There was also Memo... Poor boy... He had come to the mountains at fifteen and had been in the mountains for three years. Black-haired, black-eyed, mustache just beginning to grow, swarthy, well-built, and handsome for his age. One midnight, they had taken his father; Memo was only ten years old then. His father had never returned... a missing person... The scar on his eyebrow from the butt of a gun he ate that night, the screams of his mother still in his ears, he had a revenge to take. I had been in the mountains for a year, but I was an amateur compared to him.

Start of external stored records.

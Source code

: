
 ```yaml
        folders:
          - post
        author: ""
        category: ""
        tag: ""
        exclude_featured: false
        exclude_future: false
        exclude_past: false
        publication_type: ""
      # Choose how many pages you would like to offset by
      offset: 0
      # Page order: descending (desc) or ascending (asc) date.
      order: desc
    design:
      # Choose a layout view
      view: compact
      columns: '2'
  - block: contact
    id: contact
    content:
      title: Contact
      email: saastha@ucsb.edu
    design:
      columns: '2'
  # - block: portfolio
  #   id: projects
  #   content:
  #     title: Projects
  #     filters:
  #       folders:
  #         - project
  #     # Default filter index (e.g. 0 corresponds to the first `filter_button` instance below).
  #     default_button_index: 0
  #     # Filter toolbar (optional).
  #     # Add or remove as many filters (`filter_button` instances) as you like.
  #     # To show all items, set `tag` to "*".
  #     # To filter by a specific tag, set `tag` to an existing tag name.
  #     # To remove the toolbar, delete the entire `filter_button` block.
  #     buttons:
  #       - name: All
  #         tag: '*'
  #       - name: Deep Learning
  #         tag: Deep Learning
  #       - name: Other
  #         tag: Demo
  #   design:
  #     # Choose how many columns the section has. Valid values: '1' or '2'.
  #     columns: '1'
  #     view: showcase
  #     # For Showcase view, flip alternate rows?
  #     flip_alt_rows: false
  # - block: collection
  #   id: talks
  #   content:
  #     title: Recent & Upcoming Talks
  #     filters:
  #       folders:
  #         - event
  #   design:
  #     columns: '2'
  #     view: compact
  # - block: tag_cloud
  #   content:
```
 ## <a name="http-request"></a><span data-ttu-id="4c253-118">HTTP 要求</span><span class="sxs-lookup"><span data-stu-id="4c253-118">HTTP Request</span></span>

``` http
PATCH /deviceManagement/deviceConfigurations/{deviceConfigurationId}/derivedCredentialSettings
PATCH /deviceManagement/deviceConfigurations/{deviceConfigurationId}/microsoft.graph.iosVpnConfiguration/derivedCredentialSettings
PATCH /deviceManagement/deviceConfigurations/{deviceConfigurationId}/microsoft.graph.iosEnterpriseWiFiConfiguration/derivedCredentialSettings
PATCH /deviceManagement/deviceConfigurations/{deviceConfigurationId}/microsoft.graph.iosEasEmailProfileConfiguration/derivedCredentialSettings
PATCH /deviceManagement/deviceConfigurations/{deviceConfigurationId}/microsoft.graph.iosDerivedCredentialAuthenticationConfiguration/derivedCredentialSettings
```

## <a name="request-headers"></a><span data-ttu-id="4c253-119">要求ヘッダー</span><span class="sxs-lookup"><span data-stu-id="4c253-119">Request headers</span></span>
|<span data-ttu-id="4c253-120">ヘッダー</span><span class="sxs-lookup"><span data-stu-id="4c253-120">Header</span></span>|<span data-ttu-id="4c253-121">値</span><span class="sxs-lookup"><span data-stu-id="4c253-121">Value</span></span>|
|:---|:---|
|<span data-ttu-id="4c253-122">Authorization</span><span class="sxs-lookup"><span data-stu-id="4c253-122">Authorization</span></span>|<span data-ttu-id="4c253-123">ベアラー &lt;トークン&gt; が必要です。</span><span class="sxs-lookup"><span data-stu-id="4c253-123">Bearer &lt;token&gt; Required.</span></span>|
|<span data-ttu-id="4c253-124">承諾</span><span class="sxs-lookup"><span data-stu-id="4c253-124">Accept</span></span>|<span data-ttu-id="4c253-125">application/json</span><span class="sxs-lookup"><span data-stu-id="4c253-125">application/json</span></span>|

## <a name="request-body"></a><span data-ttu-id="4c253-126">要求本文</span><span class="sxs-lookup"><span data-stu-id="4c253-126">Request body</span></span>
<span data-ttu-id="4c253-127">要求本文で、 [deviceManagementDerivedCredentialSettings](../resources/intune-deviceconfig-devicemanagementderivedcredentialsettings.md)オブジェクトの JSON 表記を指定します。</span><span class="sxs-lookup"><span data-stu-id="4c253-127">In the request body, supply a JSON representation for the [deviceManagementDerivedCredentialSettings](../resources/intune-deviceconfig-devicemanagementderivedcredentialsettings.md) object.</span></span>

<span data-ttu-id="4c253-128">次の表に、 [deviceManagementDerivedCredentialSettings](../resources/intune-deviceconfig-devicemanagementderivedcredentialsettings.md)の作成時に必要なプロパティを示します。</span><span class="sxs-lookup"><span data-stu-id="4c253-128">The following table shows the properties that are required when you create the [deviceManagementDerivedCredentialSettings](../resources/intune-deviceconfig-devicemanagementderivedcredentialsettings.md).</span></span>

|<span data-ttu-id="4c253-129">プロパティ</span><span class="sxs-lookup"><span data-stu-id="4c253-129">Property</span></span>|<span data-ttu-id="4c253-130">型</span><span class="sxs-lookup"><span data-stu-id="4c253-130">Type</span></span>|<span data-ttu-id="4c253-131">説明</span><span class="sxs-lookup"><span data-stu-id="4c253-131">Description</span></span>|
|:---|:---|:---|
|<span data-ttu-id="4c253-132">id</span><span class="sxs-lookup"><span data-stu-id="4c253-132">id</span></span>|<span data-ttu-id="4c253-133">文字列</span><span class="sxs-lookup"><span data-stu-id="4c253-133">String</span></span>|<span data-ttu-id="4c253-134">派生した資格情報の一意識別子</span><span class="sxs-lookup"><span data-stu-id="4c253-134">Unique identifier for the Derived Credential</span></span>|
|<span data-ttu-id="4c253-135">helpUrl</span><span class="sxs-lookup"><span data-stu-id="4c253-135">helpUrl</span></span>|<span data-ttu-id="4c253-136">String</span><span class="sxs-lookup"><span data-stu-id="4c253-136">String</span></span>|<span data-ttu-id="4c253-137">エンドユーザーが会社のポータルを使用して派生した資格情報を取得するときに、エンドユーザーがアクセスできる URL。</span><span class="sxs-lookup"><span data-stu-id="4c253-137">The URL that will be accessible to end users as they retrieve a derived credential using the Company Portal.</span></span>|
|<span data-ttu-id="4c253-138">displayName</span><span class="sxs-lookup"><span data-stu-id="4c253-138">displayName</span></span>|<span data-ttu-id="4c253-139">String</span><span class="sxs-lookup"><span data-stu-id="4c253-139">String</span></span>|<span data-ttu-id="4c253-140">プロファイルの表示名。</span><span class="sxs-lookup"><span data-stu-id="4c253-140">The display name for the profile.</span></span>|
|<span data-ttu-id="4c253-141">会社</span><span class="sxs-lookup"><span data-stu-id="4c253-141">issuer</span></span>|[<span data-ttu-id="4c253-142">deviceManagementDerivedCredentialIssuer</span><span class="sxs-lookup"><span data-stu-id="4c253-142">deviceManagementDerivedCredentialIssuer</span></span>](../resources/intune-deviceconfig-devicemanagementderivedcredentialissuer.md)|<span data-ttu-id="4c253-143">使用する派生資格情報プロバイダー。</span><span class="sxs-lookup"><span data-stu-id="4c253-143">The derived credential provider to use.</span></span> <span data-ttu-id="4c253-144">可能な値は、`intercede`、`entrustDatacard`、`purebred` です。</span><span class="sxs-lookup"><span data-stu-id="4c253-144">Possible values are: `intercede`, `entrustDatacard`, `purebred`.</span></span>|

One day, after training, tired, I leaned my back against a rock, reading Ahmet Arif: 'My soul is strange, my soul is silent, my hopes are shattered,' Ahmet's love didn't leave him, my anger didn't leave me... I was burning with revenge... I looked, and Memo was bringing me tea with great courage, smiling. I say great courage because such bourgeois-influenced relations, male-female closeness, and sexuality were forbidden. The leader had a strict order. But Memo was both flirting with me and sneaking glances at Havin. He seemed to want to make Havin jealous. I couldn't refuse; I took the tea, but while drinking it, I told him not to do it, reminding him of the rules, warning him that he would burn us both. But the young, hot-blooded, reckless, had nothing to lose to be afraid of death. Havin was across from us. I wasn't looking at her, but I felt her glaring at us angrily, preparing for the scolding we would receive. It came sooner than I expected... She scolded me so harshly for not taking my tea myself that I had never been scolded like that before. Memo tried to say, 'What's wrong with this, she's my sister?' 'Look at me, you'll eat the bullet, your voice will be cut off, and I'll... now... fuck off!' she said, chasing him away. While chasing Memo away, I saw the jealousy peculiar to women in Havin's eyes, that she was jealous of Memo from me, but I didn't dwell on it much. You will understand better why I told this after what I will tell shortly.